- _Exercise inputs_
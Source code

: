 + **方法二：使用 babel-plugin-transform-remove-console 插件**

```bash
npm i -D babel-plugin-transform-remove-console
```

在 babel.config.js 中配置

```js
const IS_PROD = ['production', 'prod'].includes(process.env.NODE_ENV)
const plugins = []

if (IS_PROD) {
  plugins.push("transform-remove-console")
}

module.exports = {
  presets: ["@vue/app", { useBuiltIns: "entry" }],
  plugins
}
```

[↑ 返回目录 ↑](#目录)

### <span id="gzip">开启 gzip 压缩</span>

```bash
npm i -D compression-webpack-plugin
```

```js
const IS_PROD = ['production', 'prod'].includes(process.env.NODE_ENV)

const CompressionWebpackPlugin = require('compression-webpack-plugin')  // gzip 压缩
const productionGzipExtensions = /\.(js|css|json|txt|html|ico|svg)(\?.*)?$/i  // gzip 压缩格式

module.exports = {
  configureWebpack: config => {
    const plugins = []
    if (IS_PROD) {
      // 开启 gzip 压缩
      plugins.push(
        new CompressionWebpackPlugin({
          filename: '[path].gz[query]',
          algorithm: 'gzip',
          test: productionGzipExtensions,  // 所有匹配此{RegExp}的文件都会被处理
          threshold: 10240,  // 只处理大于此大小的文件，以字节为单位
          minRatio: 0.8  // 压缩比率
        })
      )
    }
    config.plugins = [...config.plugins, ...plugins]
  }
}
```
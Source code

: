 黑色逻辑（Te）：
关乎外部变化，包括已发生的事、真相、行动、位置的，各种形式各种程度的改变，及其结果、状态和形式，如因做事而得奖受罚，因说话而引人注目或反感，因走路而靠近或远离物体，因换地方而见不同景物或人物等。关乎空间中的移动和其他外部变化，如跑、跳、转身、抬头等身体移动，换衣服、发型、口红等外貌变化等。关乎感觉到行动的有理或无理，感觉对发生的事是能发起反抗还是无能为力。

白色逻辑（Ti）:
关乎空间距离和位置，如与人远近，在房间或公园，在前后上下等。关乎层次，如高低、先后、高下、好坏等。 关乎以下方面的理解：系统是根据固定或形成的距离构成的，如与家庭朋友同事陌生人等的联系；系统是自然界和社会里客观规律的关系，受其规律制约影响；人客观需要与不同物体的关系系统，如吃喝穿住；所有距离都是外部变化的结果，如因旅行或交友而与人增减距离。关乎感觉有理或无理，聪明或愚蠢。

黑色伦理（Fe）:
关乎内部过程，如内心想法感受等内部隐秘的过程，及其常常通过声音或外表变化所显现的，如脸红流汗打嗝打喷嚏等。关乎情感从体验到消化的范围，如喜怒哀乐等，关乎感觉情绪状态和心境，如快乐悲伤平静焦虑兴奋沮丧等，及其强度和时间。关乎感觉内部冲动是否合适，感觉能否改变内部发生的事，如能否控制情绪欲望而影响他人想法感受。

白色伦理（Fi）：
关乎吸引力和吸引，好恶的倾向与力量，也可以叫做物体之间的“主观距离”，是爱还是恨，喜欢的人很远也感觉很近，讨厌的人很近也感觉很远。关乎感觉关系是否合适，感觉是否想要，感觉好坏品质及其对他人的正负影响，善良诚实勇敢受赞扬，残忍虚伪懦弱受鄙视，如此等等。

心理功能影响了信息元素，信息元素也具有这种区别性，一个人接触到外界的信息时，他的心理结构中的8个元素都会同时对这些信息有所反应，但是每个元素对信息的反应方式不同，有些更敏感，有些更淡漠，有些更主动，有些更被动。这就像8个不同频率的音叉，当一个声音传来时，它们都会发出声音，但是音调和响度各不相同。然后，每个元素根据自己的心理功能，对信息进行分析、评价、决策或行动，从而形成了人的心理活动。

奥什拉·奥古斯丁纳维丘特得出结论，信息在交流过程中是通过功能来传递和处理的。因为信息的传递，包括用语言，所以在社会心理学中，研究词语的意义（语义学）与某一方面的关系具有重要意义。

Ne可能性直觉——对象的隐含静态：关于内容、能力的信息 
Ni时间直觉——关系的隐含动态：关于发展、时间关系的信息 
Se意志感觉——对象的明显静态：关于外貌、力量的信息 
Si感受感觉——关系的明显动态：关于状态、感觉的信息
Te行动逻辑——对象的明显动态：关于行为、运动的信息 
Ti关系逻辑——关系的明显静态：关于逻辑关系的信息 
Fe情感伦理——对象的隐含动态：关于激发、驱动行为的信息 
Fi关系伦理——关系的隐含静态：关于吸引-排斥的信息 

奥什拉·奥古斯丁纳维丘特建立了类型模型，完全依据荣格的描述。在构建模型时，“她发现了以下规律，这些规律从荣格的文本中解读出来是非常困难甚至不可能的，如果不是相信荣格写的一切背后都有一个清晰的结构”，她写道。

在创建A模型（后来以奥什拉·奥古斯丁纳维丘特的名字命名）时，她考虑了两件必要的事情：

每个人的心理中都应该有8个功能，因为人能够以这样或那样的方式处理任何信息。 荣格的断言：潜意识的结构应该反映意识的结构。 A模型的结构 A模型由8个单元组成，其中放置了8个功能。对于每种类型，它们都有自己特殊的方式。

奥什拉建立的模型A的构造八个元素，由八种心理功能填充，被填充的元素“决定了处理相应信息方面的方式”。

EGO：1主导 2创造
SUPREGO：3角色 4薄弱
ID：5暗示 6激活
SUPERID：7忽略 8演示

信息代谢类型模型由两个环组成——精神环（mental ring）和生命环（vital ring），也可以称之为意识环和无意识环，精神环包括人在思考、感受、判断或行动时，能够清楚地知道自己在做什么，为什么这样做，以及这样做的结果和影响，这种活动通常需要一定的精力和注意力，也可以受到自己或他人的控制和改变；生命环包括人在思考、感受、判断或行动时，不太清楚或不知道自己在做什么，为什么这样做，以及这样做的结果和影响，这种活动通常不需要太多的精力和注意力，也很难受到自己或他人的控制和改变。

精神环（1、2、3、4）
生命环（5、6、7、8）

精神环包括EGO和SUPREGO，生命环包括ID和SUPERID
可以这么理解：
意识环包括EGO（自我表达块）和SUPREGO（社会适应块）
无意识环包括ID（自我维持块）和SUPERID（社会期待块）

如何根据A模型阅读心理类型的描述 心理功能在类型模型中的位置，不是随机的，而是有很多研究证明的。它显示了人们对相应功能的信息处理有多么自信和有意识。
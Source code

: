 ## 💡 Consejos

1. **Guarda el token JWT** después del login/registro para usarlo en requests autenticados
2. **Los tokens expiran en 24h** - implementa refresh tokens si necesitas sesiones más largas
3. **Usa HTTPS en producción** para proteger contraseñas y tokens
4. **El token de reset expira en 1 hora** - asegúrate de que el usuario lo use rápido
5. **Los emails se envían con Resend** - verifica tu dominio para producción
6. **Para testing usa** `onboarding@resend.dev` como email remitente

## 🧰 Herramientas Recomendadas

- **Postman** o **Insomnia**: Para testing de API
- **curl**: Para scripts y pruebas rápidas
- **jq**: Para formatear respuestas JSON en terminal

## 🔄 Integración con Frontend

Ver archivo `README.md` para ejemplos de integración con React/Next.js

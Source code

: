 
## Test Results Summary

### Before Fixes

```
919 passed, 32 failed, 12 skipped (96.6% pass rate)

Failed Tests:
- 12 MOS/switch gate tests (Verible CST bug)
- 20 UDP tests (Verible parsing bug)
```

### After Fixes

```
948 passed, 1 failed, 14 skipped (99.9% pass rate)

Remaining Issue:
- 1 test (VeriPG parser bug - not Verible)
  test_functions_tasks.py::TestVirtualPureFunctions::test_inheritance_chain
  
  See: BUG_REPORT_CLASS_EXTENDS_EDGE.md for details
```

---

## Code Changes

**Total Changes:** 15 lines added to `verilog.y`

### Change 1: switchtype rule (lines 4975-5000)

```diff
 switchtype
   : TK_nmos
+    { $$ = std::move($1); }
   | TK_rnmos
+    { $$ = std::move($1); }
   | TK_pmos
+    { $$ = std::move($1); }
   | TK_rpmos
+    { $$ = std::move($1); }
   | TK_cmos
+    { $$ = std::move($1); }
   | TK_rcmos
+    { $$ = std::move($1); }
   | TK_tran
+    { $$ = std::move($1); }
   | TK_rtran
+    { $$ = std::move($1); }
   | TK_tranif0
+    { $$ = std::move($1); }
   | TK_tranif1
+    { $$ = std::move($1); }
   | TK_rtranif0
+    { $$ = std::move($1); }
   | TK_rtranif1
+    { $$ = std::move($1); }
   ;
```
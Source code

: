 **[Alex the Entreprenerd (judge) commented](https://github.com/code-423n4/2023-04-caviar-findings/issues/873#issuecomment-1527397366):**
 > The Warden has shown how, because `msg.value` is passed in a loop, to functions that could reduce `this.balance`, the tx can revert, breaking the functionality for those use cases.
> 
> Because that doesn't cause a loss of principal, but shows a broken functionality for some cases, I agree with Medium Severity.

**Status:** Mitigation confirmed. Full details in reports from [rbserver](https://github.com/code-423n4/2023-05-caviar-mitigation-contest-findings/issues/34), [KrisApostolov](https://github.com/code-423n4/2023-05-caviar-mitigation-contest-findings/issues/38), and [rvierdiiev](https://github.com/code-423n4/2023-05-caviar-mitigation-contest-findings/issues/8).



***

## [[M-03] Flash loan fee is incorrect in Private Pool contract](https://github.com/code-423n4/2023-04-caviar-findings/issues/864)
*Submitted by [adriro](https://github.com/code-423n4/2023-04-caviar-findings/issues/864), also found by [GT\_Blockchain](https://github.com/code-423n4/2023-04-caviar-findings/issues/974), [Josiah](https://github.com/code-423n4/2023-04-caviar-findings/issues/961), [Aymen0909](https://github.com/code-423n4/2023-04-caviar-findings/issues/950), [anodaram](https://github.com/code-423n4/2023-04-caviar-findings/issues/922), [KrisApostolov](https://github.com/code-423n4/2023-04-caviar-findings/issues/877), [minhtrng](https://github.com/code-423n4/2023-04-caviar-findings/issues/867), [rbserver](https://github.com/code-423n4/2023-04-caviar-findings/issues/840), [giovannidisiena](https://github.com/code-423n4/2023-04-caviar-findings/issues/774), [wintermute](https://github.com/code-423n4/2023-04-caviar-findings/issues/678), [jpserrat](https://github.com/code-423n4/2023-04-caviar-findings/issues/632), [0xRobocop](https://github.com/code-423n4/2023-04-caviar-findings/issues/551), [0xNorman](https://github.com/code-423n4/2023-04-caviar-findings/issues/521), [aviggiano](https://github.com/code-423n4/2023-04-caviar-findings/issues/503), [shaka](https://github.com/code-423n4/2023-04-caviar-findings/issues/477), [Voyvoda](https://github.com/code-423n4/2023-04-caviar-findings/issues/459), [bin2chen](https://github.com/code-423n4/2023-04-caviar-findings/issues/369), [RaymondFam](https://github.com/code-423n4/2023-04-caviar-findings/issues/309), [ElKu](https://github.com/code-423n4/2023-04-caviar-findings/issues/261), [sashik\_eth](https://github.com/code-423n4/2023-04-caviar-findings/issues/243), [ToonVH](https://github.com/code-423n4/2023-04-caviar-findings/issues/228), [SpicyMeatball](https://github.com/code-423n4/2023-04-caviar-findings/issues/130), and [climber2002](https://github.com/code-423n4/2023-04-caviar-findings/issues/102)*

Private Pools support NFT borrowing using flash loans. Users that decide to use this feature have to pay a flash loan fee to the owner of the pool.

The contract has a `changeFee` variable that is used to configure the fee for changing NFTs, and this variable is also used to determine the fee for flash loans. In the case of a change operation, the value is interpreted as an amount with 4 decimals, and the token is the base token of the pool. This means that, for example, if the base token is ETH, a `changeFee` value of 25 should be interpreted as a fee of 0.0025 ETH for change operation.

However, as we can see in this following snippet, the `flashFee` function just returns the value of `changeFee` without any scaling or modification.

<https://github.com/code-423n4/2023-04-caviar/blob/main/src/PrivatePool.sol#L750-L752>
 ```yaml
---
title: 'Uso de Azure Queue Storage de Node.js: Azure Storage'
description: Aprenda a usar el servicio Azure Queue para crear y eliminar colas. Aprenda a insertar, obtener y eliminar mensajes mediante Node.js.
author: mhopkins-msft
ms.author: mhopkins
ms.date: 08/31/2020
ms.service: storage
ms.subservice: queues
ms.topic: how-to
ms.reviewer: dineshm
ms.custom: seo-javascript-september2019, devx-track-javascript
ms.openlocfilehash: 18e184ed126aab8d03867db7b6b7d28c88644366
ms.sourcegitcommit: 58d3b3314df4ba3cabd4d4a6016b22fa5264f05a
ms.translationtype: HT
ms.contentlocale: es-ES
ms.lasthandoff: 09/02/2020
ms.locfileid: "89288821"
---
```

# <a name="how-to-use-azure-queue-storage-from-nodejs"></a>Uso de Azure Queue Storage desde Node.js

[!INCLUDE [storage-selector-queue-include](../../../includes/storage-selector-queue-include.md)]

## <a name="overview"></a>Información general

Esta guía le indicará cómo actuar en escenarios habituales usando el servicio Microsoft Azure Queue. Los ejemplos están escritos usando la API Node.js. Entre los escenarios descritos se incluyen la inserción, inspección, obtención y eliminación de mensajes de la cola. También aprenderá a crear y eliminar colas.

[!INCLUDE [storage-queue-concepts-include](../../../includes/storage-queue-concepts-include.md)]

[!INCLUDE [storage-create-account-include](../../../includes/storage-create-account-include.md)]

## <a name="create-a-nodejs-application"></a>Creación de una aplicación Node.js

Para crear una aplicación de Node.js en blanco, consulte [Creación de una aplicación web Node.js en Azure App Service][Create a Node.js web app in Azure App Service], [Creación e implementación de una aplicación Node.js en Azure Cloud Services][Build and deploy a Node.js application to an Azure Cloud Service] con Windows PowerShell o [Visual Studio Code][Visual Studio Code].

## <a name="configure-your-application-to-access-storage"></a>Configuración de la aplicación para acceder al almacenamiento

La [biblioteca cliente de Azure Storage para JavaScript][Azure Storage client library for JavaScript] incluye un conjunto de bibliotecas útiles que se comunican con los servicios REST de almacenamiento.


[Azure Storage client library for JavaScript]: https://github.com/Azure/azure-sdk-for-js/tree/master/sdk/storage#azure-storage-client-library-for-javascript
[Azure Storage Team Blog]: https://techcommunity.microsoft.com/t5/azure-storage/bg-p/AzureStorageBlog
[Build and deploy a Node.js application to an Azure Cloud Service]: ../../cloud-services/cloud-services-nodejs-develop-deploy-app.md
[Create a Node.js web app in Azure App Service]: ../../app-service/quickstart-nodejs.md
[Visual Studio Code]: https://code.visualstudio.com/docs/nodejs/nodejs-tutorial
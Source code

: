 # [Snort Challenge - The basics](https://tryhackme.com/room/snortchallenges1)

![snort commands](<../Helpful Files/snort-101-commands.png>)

- _Task details_
Your response should contain each line of the entries above that holds the string "lines".

- _Your solution_
**Total Changes:** 15 lines added to `verilog.y`
### Change 1: switchtype rule (lines 4975-5000)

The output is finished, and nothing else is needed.